As befits a "news" operation operated by the Media Research Center -- which already has a vendetta against the guy -- CNSNews.com's coverage of CNN correspondent Jim Acosta's tussle with the White House over his questioning of President Trump and its subsequent suspension of his White House press pass was never going to be fair and balanced. We already saw that with CNS' difficultly in admitting the simple, indisputable fact that a video released by White House press secretary Sarah Huckabee Sanders was doctored to show an encounter between Acosta and an White House intern trying to take a microphone away from him as more violent than it was.
When CNN sued the White House for reinstatement of Acosta's press pass, CNS' anti-Acosta bias shifted into overdrive.
Not at first, though. Melanie Arter's story on the lawsuit is unusually balanced for a CNS piece, giving relatively equal space to supporters and critics of CNN. She didn't, however, note that the White House had changed its rationale for pulling Acost's press pass -- it had originally blamed Acosta's (doctored) contact with the intern, but was now blaming Acosta's alleged general failure to yield the floor.
Arter also wrote an article focused on the White House's legal response to CNN's lawsuit -- but she waited until the seventh paragraph to note that the RMC's favorite news outlet, Fox News, fiiled an amicus brief on behalf of CNN, which you'd think would be the more newsworthy of the two.In addition to running a column by the guy who runs CNS, Brent Bozell (along with the guy who actually wrote it, Tim Graham), purporting to cite "6 Reasons the CNN-Acosta Lawsuit Is Lame," CNS also called in the usual suspects in attacking the lawsuit in general and Acosta in particular, with special attention given to a guy to whom CNS has already spent more than 100 articles so far this year promoting:
- Mark Levin: If Media Have Integrity Left ‘They Will Condemn Acosta’

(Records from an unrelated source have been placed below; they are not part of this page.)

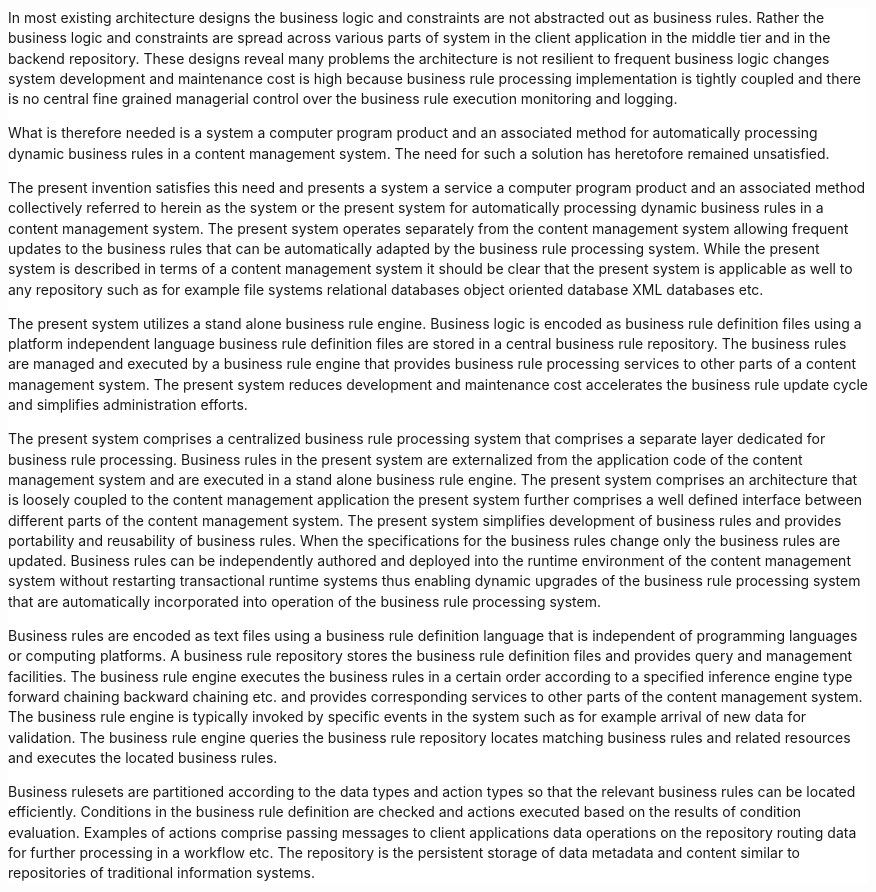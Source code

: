 In most existing architecture designs the business logic and constraints are not abstracted out as business rules. Rather the business logic and constraints are spread across various parts of system in the client application in the middle tier and in the backend repository. These designs reveal many problems the architecture is not resilient to frequent business logic changes system development and maintenance cost is high because business rule processing implementation is tightly coupled and there is no central fine grained managerial control over the business rule execution monitoring and logging.

What is therefore needed is a system a computer program product and an associated method for automatically processing dynamic business rules in a content management system. The need for such a solution has heretofore remained unsatisfied.

The present invention satisfies this need and presents a system a service a computer program product and an associated method collectively referred to herein as the system or the present system for automatically processing dynamic business rules in a content management system. The present system operates separately from the content management system allowing frequent updates to the business rules that can be automatically adapted by the business rule processing system. While the present system is described in terms of a content management system it should be clear that the present system is applicable as well to any repository such as for example file systems relational databases object oriented database XML databases etc.

The present system utilizes a stand alone business rule engine. Business logic is encoded as business rule definition files using a platform independent language business rule definition files are stored in a central business rule repository. The business rules are managed and executed by a business rule engine that provides business rule processing services to other parts of a content management system. The present system reduces development and maintenance cost accelerates the business rule update cycle and simplifies administration efforts.

The present system comprises a centralized business rule processing system that comprises a separate layer dedicated for business rule processing. Business rules in the present system are externalized from the application code of the content management system and are executed in a stand alone business rule engine. The present system comprises an architecture that is loosely coupled to the content management application the present system further comprises a well defined interface between different parts of the content management system. The present system simplifies development of business rules and provides portability and reusability of business rules. When the specifications for the business rules change only the business rules are updated. Business rules can be independently authored and deployed into the runtime environment of the content management system without restarting transactional runtime systems thus enabling dynamic upgrades of the business rule processing system that are automatically incorporated into operation of the business rule processing system.

Business rules are encoded as text files using a business rule definition language that is independent of programming languages or computing platforms. A business rule repository stores the business rule definition files and provides query and management facilities. The business rule engine executes the business rules in a certain order according to a specified inference engine type forward chaining backward chaining etc. and provides corresponding services to other parts of the content management system. The business rule engine is typically invoked by specific events in the system such as for example arrival of new data for validation. The business rule engine queries the business rule repository locates matching business rules and related resources and executes the located business rules.

Business rulesets are partitioned according to the data types and action types so that the relevant business rules can be located efficiently. Conditions in the business rule definition are checked and actions executed based on the results of condition evaluation. Examples of actions comprise passing messages to client applications data operations on the repository routing data for further processing in a workflow etc. The repository is the persistent storage of data metadata and content similar to repositories of traditional information systems.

- Levin: 'Kamikaze Journalists, Obviously in a Coordinated Attack on This President'
- GOP Chairwoman: ‘CNN’s Lawsuit Is a Political Stunt’
- Levin: CNN Suit Vs. WH ‘Ridiculous;’ ‘Acosta Does Not Have Constitutional Right to Disrupt Press Conference’
- Mark Levin: ‘CNN and Jim Acosta Are Not Protecting Freedom of the Press; They’re Protecting Themselves’
There were, of course, no posts uncritically arguing the merits of CNN's lawsuit.
So sure was CNS that the fix was in against CNN, in fact, that it touted the bias of the judge reviewing it. Arter was practically salivating in a Nov. 14 article when she wrote: "The judge in the case--Timothy J. Kelly--was appointed to this judgeship by President Trump and before that worked on the staff of Senate Judiciary Chairman Chuck Grassley (R.-Iowa). Prior to that he was an assisant U.S. attorney in the District of Columbia during the adminisration of President George W. Bush." Strangely, other articles Arter wrote in anticipation of Kelly's ruling failed to mention that he is a Trump appointee.
But when Kelly granted CNN's request to at least temporarily restore Acosta's press pass, Arter came off as a bit dejected, turning in another unusually balanced article that again failed to note that the judge is a Trump appointee. She did follow up, though, with an article giving heavy play to the White House's claim that it was drawing up "rules and regulations" for reporter conduct.
CNS couldn't stop the bias, though -- one article touted right-wing pundit Ben Shapiro, who has a law degree but no apparent expertise in media law, insisting that "no major precedent was set" in the ruling, and another quoting Trump saying the ruling is "not a big deal" (though this one did admit Kelly was a Trump appointee). Another post, by managing editor Michael W. Chapman, called on former CNN host Larry King, whose current show airs on Russian propaganda channel RT -- something Chapman curiously failed to tell his readers -- to complain that CNN "is not a news network" anymore.
Still, CNS' animus toward Acosta is such that it published a Nov. 19 article -- anonymously written under the "CNSNews.com Staff" byline -- trying to suggest that Acosta told an actionable lie when he stated in a court filing "under penalty of perjury" that he "politely" questioned Trump.